(Data Opens)

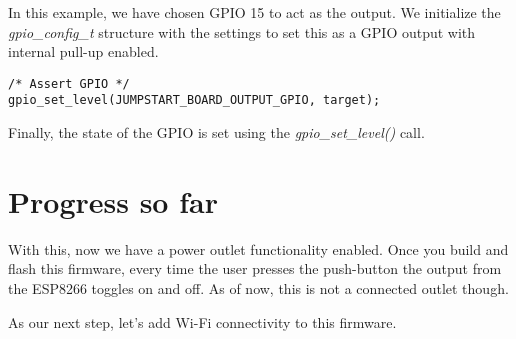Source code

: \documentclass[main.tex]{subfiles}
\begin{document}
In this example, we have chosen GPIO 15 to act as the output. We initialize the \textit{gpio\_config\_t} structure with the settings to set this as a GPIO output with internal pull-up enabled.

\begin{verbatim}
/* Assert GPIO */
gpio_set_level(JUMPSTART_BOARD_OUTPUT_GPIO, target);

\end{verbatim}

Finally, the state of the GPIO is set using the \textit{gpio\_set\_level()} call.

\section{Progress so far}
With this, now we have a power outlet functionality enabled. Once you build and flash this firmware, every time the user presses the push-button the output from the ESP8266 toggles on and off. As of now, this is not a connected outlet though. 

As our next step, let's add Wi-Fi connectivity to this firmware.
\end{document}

(Data Closes)
(Data Opens)

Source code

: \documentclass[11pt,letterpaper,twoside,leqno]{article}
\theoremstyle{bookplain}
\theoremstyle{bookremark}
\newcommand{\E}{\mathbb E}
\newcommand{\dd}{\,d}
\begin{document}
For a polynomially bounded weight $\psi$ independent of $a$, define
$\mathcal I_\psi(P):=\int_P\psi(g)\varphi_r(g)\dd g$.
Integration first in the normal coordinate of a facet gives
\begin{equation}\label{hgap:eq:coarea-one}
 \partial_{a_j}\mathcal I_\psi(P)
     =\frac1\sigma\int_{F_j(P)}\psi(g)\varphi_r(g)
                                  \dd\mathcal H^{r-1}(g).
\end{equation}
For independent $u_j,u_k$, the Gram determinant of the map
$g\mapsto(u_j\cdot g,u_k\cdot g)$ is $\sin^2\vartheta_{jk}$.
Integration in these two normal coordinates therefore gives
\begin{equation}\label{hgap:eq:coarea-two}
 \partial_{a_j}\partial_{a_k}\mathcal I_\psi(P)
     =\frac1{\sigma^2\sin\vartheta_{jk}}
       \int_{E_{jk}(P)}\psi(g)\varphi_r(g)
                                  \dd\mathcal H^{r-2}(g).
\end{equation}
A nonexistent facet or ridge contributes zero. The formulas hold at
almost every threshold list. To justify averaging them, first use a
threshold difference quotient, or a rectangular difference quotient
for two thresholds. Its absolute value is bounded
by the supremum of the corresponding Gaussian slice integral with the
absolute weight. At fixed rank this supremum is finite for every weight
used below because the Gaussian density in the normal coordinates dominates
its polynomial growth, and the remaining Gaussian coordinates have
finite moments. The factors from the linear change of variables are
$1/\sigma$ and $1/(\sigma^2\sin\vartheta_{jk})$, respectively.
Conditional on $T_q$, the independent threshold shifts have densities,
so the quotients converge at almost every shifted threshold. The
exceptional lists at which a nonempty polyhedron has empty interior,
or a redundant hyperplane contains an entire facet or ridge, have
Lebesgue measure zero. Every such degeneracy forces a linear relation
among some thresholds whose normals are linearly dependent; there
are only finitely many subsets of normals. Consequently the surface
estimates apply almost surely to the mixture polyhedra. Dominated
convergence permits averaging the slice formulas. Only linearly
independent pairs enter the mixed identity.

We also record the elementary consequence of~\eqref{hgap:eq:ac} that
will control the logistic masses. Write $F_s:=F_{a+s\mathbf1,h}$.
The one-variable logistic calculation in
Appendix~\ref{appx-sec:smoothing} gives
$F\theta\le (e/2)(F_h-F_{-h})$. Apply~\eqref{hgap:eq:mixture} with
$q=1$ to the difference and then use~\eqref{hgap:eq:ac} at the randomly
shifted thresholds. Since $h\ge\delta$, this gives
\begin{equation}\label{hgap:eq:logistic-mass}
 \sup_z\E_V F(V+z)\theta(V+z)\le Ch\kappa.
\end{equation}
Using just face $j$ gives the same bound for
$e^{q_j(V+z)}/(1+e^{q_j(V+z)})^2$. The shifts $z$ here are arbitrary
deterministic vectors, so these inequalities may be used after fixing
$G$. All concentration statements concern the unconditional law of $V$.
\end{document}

(Data Closes)
(Data Opens)

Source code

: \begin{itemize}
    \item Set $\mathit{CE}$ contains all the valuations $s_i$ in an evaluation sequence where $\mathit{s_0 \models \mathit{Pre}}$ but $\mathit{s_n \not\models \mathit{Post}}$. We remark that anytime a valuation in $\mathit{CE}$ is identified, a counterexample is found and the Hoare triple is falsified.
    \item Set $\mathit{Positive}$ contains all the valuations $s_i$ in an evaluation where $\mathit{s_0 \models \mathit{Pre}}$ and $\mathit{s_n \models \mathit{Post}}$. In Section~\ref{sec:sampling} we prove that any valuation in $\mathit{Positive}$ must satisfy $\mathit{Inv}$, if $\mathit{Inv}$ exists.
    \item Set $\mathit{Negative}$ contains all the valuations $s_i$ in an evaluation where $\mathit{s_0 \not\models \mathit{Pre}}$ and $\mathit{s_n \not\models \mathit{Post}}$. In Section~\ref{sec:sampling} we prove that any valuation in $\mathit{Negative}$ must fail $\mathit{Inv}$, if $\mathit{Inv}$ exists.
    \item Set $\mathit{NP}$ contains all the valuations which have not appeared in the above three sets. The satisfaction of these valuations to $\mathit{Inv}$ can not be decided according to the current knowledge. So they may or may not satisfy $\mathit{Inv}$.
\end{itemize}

(Data Closes)

Exercise requirements
Only lines that include "begin" are counted here. Give their number for the records above and add nothing.

Answer for the task
7